From the Département d'anesthésie-réanimation, Centre Léon Bérard (GW, JE, GA, JLS), Département d'anesthésie-réanimation, Hôpital de la Croix-Rousse, Hospices Civils de Lyon (EO, CB, FA), Centre de recherche clinique, Hôpital de la Croix-Rousse, Hospices Civils de Lyon (ST), and Research on Healthcare Performance (RESHAPE), U1290, INSERM et Université Claude Bernard Lyon 1, Lyon, France (FA).
Eur J Anaesthesiol. 2022 Sep 1;39(9):735-742. doi: 10.1097/EJA.0000000000001712. Epub 2022 Jul 20.
Treatment of postoperative pain after ear, nose and throat (ENT) cancer surgery is mainly morphine administration. Additional systemic lidocaine has shown promising results in some surgical procedures.
The main objective was to evaluate morphine consumption in the first 48 postoperative hours after intra-operative lidocaine infusion during major ENT cancer surgery.
A randomised, double-blind, placebo-controlled trial.
Bicentric study including a university hospital and a major cancer centre, conducted from December 2016 to December 2019.
A total of 144 patients undergoing major ENT cancer surgery were included.
The patients were randomly assigned to receive intravenous lidocaine or placebo during surgery and in the recovery room.
Endpoints were postoperative morphine consumption in the first 24 and 48 h postoperatively, intra-operative remifentanil consumption, adverse events occurrence and assessment 3 to 6 months after surgery with the McGill pain questionnaire.
A total of 118 patients were included (lidocaine n = 57; placebo n = 61, 26 patients were excluded). There was no significant difference in morphine consumption during the first 48 postoperative hours in the lidocaine group compared with the placebo group with a median [IQR] of 0.60 [0.30 to 1.03] mg kg -1 vs. 0.57 [0.37 to 0.96] mg kg -1 , total dose 44 [21 to 73.3] mg vs. 38 [23.3 to 56.5] mg, P = 0.92.There was no significant difference between the two groups in any of the other endpoints, including at follow up 3 to 6 months after surgery.
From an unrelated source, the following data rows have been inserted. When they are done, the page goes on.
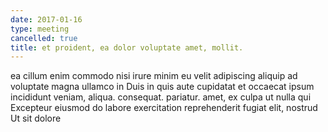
 ```yaml
---
date: 2017-01-16
type: meeting
cancelled: true
title: et proident, ea dolor voluptate amet, mollit.
---
```

ea cillum enim commodo nisi irure minim eu velit adipiscing aliquip ad voluptate magna ullamco in Duis in quis aute cupidatat et occaecat ipsum incididunt veniam, aliqua. consequat. pariatur. amet, ex culpa ut nulla qui Excepteur eiusmod do labore exercitation reprehenderit fugiat elit, nostrud Ut sit dolore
Intravenous lidocaine in ENT cancer surgery did not show any additional analgesic or morphine-sparing effect 48 h after surgery. Three to six months after surgery, there was no significant difference in pain scores or consumption of analgesics. Patients treated pre-operatively with opioids were not evaluated in the study.
Clinicaltrials.gov identifier: NCT02894710 and EUDRACT number 2015-005799-90.
耳鼻喉(ENT)癌手术后的疼痛治疗主要是使用吗啡。在一些手术中,额外给予全身利多卡因显示出有希望的结果。
主要目的是评估在接受主要 ENT 癌症手术后术中给予利多卡因输注后的前 48 小时内吗啡的消耗量。
一项随机、双盲、安慰剂对照试验。
包括大学医院和主要癌症中心的双中心研究,于 2016 年 12 月至 2019 年 12 月进行。
共纳入 144 名接受主要 ENT 癌症手术的患者。
患者在手术中和恢复室中随机分配接受静脉内利多卡因或安慰剂。
术后前 24 小时和 48 小时的术后吗啡消耗量、术中瑞芬太尼消耗量、术后 3 至 6 个月的不良事件发生情况,并使用麦吉尔疼痛问卷进行评估。
共纳入 118 名患者(利多卡因组 n=57;安慰剂组 n=61,26 名患者被排除)。利多卡因组与安慰剂组在术后 48 小时内吗啡消耗量无显著差异,中位数[IQR]分别为 0.60[0.30 至 1.03]mg·kg -1 与 0.57[0.37 至 0.96]mg·kg -1 ,总剂量 44[21 至 73.3]mg 与 38[23.3 至 56.5]mg,P=0.92。两组在其他所有终点均无显著差异,包括术后 3 至 6 个月的随访。
在 ENT 癌症手术中,静脉内利多卡因在术后 48 小时内没有显示出任何额外的镇痛或吗啡节省效果。术后 3 至 6 个月,疼痛评分或镇痛药消耗无显著差异。在研究中未评估术前接受阿片类药物治疗的患者。
Clinicaltrials.gov 标识符:NCT02894710 和 EUDRACT 编号 2015-005799-90。